Segment Start: The records

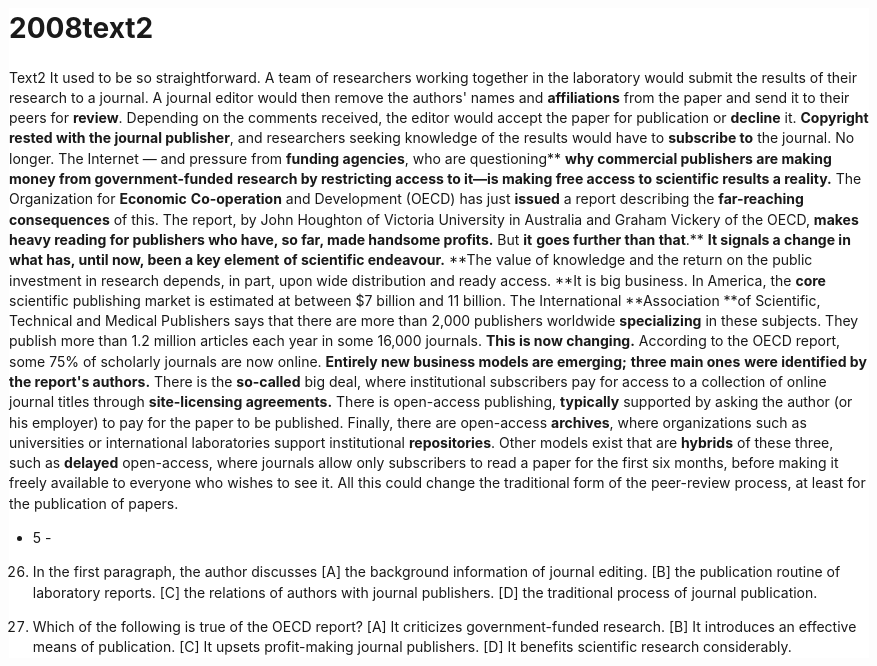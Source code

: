 # 2008text2

Text2 
It used to be so straightforward. A team of researchers working together in the 
laboratory would submit the results of their research to a journal. A journal editor 
would then remove the authors' names and **affiliations** from the paper and send it to 
their peers for **review**. Depending on the comments received, the editor would accept 
the paper for publication or **decline** it. **Copyright rested with the journal publisher**, 
and researchers seeking knowledge of the results would have to **subscribe to** the 
journal. 
No longer. The Internet — and pressure from **funding agencies**, who are 
questioning** **why commercial publishers are making money from government-funded** 
**research by restricting access to it—is making free access to scientific results a reality.** 
The Organization for **Economic** **Co-operation** and Development (OECD) has just 
**issued** a report describing the **far-reaching consequences** of this. The report, by John 
Houghton of Victoria University in Australia and Graham Vickery of the OECD, 
**makes heavy reading for publishers who have, so far, made handsome profits.** But **it** 
**goes further than that**.** **It signals a change in what has, until now, been a key element** 
**of scientific endeavour.** 
**The value of knowledge and the return on the public investment in research 
depends, in part, upon wide distribution and ready access. **It is big business. In 
America, the **core** scientific publishing market is estimated at between $7 billion and 
11 billion. The International **Association **of Scientific, Technical and Medical 
Publishers says that there are more than 2,000 publishers worldwide **specializing** in 
these subjects. They publish more than 1.2 million articles each year in some 16,000 
journals. 
**This is now changing.** According to the OECD report, some 75% of scholarly 
journals are now online. **Entirely new business models are emerging;** **three main ones** 
**were identified by the report's authors.** There is the **so-called** big deal, where 
institutional subscribers pay for access to a collection of online journal titles through 
**site-licensing agreements.** There is open-access publishing, **typically** supported by 
asking the author (or his employer) to pay for the paper to be published. Finally, there 
are open-access **archives**, where organizations such as universities or international 
laboratories support institutional **repositories**. Other models exist that are **hybrids** of 
these three, such as **delayed** open-access, where journals allow only subscribers to 
read a paper for the first six months, before making it freely available to everyone 
who wishes to see it. All this could change the traditional form of the peer-review 
process, at least for the publication of papers. 

- 5 -
26. In the first paragraph, the author discusses 
    [A] the background information of journal editing. 
    [B] the publication routine of laboratory reports. 
    [C] the relations of authors with journal publishers. 
    [D] the traditional process of journal publication. 

27. Which of the following is true of the OECD report? 
    [A] It criticizes government-funded research. 
    [B] It introduces an effective means of publication. 
    [C] It upsets profit-making journal publishers. 
    [D] It benefits scientific research considerably.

Segment End: The records

Directions for this task:
Word for word, restate all of the data, but do not copy the pictures.

Exercise answer:
Source code

: # 2008text2

Text2 
It used to be so straightforward. A team of researchers working together in the 
laboratory would submit the results of their research to a journal. A journal editor 
would then remove the authors' names and **affiliations** from the paper and send it to 
their peers for **review**. Depending on the comments received, the editor would accept 
the paper for publication or **decline** it. **Copyright rested with the journal publisher**, 
and researchers seeking knowledge of the results would have to **subscribe to** the 
journal. 
No longer. The Internet — and pressure from **funding agencies**, who are 
questioning** **why commercial publishers are making money from government-funded** 
**research by restricting access to it—is making free access to scientific results a reality.** 
The Organization for **Economic** **Co-operation** and Development (OECD) has just 
**issued** a report describing the **far-reaching consequences** of this. The report, by John 
Houghton of Victoria University in Australia and Graham Vickery of the OECD, 
**makes heavy reading for publishers who have, so far, made handsome profits.** But **it** 
**goes further than that**.** **It signals a change in what has, until now, been a key element** 
**of scientific endeavour.** 
**The value of knowledge and the return on the public investment in research 
depends, in part, upon wide distribution and ready access. **It is big business. In 
America, the **core** scientific publishing market is estimated at between $7 billion and 
11 billion. The International **Association **of Scientific, Technical and Medical 
Publishers says that there are more than 2,000 publishers worldwide **specializing** in 
these subjects. They publish more than 1.2 million articles each year in some 16,000 
journals. 
**This is now changing.** According to the OECD report, some 75% of scholarly 
journals are now online. **Entirely new business models are emerging;** **three main ones** 
**were identified by the report's authors.** There is the **so-called** big deal, where 
institutional subscribers pay for access to a collection of online journal titles through 
**site-licensing agreements.** There is open-access publishing, **typically** supported by 
asking the author (or his employer) to pay for the paper to be published. Finally, there 
are open-access **archives**, where organizations such as universities or international 
laboratories support institutional **repositories**. Other models exist that are **hybrids** of 
these three, such as **delayed** open-access, where journals allow only subscribers to 
read a paper for the first six months, before making it freely available to everyone 
who wishes to see it. All this could change the traditional form of the peer-review 
process, at least for the publication of papers. 

- 5 -
26. In the first paragraph, the author discusses 
    [A] the background information of journal editing. 
    [B] the publication routine of laboratory reports. 
    [C] the relations of authors with journal publishers. 
    [D] the traditional process of journal publication. 

27. Which of the following is true of the OECD report? 
    [A] It criticizes government-funded research. 
    [B] It introduces an effective means of publication. 
    [C] It upsets profit-making journal publishers. 
    [D] It benefits scientific research considerably.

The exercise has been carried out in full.